──────── Data listing ────────

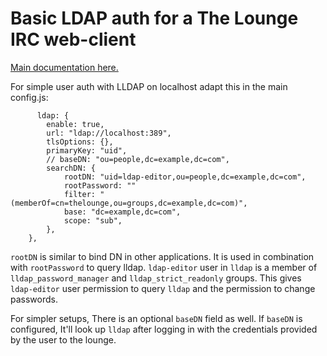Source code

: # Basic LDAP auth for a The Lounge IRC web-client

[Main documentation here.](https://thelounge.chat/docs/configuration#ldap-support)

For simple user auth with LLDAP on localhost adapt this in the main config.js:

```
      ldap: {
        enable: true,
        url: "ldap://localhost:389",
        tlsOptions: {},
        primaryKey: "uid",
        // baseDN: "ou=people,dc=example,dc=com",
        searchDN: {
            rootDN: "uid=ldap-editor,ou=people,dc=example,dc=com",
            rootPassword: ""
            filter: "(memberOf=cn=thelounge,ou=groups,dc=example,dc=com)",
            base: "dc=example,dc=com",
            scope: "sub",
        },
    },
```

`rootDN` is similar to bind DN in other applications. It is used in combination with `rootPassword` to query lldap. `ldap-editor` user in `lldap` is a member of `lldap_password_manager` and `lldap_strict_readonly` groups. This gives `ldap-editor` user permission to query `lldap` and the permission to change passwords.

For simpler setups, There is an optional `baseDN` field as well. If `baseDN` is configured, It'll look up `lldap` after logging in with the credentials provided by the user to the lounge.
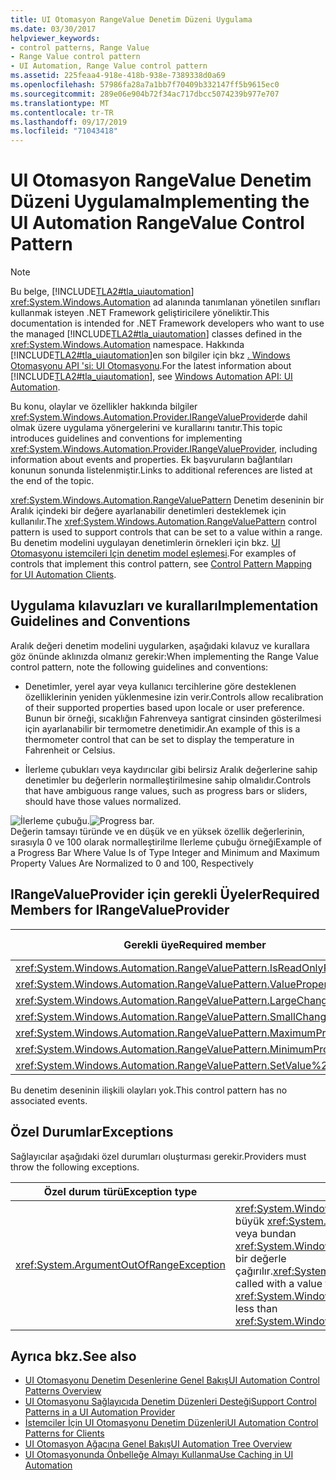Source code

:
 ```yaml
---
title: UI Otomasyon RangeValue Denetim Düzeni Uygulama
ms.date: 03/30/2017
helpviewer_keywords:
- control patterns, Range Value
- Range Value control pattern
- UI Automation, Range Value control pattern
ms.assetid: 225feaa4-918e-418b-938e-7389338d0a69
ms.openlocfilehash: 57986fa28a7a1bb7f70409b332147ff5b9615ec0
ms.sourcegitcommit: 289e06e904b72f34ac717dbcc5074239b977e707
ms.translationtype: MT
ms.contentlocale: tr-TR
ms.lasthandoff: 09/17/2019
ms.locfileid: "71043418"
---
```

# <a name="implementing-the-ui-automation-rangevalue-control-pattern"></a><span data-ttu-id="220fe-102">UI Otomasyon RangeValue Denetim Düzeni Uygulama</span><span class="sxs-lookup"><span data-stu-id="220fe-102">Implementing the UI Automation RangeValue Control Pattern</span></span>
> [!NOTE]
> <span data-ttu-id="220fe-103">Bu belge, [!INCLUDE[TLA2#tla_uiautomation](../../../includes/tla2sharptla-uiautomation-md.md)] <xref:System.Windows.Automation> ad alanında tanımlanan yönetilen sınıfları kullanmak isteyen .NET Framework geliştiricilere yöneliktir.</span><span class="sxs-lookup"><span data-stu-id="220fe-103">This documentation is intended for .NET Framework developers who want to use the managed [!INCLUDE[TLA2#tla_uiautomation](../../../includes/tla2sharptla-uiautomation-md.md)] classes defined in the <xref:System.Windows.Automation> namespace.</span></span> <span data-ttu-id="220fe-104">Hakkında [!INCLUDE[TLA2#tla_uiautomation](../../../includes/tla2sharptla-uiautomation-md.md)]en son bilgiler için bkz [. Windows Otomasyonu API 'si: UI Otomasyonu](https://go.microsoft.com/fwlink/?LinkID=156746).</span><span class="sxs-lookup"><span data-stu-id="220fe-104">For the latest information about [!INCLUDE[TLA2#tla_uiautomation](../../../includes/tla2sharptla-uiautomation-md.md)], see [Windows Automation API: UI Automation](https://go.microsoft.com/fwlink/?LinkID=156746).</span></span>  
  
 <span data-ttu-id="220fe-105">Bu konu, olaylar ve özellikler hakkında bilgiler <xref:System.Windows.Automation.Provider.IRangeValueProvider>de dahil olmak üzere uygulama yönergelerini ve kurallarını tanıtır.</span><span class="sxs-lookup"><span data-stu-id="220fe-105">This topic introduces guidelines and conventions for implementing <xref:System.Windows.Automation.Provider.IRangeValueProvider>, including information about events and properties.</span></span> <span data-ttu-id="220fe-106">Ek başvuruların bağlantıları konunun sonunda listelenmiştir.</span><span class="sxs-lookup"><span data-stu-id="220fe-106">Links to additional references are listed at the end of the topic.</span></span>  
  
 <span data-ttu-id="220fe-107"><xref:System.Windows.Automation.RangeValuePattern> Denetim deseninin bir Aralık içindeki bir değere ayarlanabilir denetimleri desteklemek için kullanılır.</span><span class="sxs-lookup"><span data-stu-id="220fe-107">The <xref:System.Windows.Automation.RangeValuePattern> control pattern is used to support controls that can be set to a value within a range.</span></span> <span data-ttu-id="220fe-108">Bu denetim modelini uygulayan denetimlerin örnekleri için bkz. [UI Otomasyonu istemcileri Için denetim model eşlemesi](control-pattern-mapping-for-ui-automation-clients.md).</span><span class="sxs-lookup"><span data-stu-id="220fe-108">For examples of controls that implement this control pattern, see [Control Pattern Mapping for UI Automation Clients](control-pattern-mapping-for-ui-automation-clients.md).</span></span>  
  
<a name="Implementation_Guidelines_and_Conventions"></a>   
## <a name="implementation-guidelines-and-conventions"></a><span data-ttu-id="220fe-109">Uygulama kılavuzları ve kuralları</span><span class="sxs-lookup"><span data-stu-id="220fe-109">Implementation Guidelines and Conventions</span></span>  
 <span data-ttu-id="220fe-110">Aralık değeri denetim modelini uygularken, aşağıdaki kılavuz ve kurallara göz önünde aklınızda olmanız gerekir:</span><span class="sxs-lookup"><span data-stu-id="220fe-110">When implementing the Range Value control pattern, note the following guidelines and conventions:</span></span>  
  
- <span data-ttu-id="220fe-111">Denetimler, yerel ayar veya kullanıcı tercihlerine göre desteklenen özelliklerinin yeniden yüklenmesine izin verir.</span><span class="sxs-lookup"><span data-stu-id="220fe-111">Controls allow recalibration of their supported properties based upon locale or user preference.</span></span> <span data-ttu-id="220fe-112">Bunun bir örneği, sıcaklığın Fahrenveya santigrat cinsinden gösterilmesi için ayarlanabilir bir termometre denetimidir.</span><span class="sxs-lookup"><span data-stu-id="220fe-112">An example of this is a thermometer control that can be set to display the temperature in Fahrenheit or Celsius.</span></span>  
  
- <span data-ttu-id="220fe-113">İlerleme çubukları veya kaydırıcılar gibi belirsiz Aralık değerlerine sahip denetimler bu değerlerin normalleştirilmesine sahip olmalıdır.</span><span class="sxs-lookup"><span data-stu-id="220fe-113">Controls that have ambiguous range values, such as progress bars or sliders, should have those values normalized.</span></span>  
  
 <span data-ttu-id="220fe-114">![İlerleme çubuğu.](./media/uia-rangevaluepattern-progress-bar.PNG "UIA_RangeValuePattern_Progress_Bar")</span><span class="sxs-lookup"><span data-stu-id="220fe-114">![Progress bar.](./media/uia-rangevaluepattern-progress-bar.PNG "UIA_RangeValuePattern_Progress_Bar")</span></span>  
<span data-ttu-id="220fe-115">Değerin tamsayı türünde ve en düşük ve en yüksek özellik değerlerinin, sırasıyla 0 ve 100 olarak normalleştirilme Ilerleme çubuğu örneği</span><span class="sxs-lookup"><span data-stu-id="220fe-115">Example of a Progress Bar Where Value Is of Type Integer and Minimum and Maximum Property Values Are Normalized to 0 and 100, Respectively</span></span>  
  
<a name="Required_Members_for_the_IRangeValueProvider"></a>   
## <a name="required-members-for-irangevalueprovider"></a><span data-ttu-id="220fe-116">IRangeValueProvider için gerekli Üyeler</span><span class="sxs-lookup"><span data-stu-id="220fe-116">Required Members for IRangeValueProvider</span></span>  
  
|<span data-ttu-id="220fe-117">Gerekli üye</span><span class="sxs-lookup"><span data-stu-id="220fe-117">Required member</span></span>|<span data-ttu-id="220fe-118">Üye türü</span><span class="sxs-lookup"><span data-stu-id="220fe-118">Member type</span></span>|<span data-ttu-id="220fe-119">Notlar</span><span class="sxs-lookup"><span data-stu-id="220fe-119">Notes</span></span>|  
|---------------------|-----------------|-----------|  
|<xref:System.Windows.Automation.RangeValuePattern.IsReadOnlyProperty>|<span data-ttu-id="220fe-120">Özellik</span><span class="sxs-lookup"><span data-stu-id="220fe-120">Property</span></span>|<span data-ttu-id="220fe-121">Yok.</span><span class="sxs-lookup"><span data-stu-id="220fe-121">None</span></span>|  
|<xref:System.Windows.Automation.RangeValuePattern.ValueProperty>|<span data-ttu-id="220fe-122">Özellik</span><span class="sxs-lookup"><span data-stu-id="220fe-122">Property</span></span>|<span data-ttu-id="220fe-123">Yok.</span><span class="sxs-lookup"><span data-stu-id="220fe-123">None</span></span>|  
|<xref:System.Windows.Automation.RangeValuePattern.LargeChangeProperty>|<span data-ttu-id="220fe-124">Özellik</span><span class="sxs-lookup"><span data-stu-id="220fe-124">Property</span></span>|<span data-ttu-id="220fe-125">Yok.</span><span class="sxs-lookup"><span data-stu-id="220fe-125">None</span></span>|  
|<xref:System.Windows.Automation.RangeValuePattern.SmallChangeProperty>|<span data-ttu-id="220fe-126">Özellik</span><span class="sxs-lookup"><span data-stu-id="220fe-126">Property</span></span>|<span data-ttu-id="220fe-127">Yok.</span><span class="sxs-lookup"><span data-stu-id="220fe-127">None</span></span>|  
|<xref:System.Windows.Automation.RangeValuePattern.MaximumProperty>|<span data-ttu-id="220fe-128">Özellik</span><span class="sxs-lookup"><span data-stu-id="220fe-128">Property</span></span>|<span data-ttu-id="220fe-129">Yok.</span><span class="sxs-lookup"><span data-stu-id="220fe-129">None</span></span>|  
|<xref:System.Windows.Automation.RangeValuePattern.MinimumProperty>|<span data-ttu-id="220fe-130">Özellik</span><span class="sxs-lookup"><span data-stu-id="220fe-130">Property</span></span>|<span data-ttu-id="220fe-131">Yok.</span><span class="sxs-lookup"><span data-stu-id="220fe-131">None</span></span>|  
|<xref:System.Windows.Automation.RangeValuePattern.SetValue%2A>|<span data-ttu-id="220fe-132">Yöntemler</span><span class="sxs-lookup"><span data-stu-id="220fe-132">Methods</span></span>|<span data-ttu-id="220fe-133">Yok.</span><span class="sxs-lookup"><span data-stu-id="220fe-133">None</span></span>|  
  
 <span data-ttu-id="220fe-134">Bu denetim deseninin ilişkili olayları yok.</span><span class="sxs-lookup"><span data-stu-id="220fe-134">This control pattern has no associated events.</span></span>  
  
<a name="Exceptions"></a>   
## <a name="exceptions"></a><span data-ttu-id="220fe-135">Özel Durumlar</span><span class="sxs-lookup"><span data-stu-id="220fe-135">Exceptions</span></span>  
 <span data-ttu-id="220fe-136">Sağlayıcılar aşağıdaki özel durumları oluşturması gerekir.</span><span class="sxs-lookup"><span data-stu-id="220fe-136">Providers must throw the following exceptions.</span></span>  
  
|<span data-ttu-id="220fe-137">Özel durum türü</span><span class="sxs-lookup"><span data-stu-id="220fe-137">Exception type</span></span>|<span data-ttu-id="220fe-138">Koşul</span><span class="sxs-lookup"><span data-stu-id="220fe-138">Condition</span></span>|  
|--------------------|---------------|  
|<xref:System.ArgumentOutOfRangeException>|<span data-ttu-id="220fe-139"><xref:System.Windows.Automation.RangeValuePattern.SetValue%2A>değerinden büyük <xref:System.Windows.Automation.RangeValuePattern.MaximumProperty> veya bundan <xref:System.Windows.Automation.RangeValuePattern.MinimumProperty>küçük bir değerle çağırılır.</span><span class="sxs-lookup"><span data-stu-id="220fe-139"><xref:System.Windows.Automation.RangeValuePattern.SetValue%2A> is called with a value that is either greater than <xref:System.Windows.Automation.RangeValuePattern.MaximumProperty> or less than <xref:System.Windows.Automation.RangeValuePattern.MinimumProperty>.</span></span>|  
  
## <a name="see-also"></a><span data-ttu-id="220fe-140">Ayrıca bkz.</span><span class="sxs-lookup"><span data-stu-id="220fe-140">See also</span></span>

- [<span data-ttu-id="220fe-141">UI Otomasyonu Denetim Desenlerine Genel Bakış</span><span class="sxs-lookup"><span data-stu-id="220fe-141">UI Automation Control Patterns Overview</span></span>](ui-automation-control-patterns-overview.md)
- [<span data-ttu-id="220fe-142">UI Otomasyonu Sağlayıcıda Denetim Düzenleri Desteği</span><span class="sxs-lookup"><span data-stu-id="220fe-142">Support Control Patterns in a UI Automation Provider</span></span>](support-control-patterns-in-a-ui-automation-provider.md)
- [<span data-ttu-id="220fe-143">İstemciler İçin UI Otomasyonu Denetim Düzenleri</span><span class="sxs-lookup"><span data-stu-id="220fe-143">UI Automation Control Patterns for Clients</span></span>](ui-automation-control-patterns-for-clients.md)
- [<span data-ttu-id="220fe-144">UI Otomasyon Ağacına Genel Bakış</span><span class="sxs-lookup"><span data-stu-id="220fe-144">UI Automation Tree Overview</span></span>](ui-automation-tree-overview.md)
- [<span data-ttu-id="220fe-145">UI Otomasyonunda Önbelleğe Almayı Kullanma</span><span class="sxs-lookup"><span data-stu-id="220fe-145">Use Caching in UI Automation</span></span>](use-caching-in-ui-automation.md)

────────

Instructions to follow: The range begins at the line containing "İçin UI Otomasyonu" and ends at the last line of the entries; reproduce it exactly.

Solution to this task:
- [<span data-ttu-id="220fe-143">İstemciler İçin UI Otomasyonu Denetim Düzenleri</span><span class="sxs-lookup"><span data-stu-id="220fe-143">UI Automation Control Patterns for Clients</span></span>](ui-automation-control-patterns-for-clients.md)
- [<span data-ttu-id="220fe-144">UI Otomasyon Ağacına Genel Bakış</span><span class="sxs-lookup"><span data-stu-id="220fe-144">UI Automation Tree Overview</span></span>](ui-automation-tree-overview.md)
- [<span data-ttu-id="220fe-145">UI Otomasyonunda Önbelleğe Almayı Kullanma</span><span class="sxs-lookup"><span data-stu-id="220fe-145">Use Caching in UI Automation</span></span>](use-caching-in-ui-automation.md)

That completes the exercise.